Reichsbürger im öffentlichen Dienst sind kein Einzelfall

Der Göttinger Vorgang ist kein Einzelfall. In Bayern wurden 2016 zwei Polizisten wegen ihrer Nähe zu den Reichsbürgern vom Dienst suspendiert.

  • Der Verfassungsschutz geht zurzeit von einer im hohen zweistelligen Bereich liegende Zahl von Verdachtsfällen aus.
  • In Bayern sind derzeit gegen mutmaßliche Reichsbürger in Uniform elf Disziplinarverfahren anhängig, fünf Beamte wurden dort vom Dienst in den letzten Monaten suspendiert.
  • Bei der Bundespolizei existieren derzeit sieben Verdachtsfälle und auch innerhalb der Bundeswehr laufen mehrere Ermittlungsverfahren.

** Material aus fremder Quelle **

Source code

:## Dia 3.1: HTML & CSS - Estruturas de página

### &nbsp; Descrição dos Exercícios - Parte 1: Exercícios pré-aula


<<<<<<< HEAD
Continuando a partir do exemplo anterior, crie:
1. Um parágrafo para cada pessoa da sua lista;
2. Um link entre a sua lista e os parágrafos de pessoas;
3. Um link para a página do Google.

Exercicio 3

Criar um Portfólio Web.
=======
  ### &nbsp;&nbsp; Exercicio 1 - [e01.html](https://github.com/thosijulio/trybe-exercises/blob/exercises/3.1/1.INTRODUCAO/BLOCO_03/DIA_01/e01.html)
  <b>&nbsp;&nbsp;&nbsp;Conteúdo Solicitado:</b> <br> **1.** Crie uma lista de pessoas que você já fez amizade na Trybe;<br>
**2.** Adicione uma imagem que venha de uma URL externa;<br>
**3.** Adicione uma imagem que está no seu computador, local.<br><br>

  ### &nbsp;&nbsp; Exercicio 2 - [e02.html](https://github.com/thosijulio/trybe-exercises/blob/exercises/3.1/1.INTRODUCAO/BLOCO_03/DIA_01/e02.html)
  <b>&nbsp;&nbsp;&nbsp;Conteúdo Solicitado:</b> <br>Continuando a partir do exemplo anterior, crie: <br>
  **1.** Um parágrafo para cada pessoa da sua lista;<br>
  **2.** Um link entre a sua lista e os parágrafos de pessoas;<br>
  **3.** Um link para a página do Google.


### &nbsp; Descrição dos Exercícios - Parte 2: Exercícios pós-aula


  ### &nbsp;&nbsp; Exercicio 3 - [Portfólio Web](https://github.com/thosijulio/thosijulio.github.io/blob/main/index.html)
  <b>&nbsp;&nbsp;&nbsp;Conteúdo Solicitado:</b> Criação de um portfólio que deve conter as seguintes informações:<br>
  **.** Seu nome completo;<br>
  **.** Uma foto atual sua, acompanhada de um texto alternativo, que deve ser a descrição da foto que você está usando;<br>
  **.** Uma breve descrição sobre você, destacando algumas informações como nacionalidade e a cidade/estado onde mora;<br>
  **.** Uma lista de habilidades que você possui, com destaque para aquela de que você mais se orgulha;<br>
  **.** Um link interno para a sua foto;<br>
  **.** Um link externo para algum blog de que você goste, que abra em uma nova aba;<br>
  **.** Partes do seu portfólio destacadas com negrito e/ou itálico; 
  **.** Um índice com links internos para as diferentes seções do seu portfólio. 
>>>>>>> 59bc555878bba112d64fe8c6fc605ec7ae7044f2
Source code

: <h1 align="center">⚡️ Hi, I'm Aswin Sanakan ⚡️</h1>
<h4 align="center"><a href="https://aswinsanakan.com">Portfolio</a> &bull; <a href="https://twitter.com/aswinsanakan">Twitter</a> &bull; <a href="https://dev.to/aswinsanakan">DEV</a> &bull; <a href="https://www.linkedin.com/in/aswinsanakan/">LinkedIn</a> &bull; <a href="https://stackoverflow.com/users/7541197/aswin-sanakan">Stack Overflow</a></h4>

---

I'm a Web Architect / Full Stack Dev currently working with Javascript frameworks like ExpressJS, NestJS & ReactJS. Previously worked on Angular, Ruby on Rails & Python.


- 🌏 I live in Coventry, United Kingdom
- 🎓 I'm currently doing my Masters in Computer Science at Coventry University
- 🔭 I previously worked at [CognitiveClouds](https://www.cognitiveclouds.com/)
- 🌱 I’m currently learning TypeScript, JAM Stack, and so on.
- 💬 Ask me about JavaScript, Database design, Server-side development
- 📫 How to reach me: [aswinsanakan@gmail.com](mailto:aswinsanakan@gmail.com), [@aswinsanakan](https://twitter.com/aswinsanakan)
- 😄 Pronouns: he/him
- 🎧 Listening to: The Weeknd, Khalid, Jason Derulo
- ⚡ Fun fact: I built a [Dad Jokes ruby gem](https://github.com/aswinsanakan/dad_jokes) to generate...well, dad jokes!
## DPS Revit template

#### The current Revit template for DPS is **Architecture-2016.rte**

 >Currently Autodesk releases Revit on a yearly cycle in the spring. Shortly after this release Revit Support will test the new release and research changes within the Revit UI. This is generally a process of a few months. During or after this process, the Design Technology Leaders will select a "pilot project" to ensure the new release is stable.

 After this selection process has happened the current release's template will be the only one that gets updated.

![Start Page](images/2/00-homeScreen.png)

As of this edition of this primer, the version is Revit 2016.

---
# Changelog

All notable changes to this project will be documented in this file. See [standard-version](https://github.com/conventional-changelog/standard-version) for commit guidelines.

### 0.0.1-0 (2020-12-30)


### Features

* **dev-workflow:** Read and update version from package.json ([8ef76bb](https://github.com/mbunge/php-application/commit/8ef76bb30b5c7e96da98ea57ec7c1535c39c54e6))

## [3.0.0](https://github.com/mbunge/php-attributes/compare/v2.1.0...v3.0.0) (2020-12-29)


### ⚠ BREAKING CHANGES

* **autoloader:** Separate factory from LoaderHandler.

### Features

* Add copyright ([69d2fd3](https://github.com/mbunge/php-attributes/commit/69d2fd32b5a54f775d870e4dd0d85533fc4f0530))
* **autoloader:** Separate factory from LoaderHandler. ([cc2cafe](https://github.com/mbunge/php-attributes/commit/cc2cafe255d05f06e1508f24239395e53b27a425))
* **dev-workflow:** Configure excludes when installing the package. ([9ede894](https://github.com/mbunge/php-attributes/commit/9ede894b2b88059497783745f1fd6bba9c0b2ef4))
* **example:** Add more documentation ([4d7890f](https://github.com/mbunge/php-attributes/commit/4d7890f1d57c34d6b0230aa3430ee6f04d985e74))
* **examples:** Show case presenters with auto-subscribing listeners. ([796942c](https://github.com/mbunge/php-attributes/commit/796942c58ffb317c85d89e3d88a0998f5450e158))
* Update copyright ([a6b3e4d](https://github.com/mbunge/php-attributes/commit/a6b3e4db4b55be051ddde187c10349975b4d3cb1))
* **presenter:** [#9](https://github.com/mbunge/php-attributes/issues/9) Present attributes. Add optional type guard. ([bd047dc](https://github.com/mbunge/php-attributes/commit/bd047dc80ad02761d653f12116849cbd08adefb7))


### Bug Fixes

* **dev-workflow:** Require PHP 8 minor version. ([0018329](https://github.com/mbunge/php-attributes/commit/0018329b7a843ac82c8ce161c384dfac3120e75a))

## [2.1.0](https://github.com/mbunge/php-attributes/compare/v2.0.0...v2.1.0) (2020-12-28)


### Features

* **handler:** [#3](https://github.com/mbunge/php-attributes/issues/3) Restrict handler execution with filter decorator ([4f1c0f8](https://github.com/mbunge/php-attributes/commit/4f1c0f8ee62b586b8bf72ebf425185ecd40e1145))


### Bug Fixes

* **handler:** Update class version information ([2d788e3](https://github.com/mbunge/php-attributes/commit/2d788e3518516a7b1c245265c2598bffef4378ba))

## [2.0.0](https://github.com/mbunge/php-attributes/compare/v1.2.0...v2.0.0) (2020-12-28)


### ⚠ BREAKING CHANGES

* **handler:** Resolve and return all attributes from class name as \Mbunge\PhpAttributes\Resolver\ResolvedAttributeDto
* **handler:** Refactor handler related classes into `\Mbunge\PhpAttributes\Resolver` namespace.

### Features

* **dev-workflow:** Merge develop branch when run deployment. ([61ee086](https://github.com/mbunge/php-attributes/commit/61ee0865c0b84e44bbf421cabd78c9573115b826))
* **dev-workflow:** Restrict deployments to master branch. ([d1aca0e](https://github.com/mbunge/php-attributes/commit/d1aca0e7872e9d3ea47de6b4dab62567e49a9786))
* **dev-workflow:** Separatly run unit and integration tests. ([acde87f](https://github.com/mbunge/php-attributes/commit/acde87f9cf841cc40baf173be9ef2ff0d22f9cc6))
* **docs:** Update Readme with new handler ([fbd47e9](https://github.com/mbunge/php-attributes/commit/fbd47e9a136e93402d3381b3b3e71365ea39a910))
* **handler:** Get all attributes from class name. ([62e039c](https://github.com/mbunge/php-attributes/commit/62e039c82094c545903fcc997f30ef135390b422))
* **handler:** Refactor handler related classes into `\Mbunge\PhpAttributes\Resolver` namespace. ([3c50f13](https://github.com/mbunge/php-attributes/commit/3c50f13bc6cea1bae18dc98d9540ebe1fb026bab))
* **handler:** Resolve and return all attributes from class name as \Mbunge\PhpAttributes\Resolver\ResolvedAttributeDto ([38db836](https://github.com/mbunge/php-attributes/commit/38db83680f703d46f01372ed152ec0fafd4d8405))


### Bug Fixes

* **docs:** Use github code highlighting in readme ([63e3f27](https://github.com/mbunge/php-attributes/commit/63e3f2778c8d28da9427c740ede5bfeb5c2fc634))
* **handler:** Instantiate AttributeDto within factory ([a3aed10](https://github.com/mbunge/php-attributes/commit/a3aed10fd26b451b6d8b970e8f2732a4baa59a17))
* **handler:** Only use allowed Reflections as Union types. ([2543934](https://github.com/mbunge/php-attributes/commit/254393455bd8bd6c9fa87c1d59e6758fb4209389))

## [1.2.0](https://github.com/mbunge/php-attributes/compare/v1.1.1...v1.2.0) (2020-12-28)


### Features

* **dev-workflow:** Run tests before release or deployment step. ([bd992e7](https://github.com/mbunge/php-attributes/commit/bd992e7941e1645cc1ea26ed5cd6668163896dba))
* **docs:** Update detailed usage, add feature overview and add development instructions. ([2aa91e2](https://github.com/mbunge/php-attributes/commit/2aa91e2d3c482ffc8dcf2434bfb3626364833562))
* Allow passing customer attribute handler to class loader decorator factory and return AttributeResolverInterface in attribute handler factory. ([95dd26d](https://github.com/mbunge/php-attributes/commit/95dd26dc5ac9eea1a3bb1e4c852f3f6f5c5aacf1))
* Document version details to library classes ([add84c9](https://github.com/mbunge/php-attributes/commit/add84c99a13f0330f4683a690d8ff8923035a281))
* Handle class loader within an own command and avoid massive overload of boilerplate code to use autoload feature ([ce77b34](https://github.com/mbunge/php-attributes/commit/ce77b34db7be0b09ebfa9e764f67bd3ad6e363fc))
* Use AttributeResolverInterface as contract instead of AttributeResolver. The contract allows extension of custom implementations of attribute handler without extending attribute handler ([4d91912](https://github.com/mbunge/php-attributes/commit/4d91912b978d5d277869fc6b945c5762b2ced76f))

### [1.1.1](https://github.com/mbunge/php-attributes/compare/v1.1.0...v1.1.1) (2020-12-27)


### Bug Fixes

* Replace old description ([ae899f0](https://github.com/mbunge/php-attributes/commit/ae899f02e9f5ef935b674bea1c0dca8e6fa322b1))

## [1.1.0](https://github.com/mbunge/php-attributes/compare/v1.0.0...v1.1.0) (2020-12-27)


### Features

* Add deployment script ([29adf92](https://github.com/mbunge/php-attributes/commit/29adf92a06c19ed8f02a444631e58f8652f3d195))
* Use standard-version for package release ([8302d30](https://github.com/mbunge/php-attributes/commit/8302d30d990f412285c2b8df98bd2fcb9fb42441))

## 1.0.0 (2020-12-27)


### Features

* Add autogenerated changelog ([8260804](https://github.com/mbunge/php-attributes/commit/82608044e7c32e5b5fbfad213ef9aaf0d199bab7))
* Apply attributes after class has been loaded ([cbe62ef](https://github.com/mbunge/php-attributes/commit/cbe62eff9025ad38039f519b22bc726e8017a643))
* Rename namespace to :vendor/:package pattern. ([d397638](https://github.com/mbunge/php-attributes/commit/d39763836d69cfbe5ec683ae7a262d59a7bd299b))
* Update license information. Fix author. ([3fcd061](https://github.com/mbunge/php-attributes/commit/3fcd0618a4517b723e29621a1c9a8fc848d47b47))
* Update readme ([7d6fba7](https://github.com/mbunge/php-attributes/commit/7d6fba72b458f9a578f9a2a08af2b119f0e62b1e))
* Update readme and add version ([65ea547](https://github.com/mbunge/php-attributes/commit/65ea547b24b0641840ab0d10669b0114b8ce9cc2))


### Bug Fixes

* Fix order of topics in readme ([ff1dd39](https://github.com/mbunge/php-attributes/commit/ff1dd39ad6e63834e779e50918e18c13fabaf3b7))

Die Reichsbürgerproblematik darf nicht verharmlost werden

Das Bundesinnenministerium geht davon aus, dass die Gruppe der Reichsbürger nicht homogen und daher die Einordnung von Einzelfällen schwierig ist. Nach den Erhebungen des BKA und des BfV – Stand 31.3. 2018 - gehören deutschlandweit ca. 18.000 Personen der Reichsbürgerszene an, lediglich 590 Personen davon werden als rechtsextrem eingeschätzt, 1.200 Reichsbürger besitzen (mit Erlaubnis) Waffen. In schmerzlicher Erinnerung ist noch der Fall, als im Oktober 2016 ein Reichsbürger in der Nähe von Nürnberg einen Polizisten erschossen und drei weitere Beamte verletzt hat. Damit wurde endgültig die Ansicht widerlegt, dass es sich bei den Reichsbürgern lediglich um einige unbelehrbare, harmlose Verrückte handeln würde. Dem Staat steht deshalb Wachsamkeit an dieser Stelle gut an.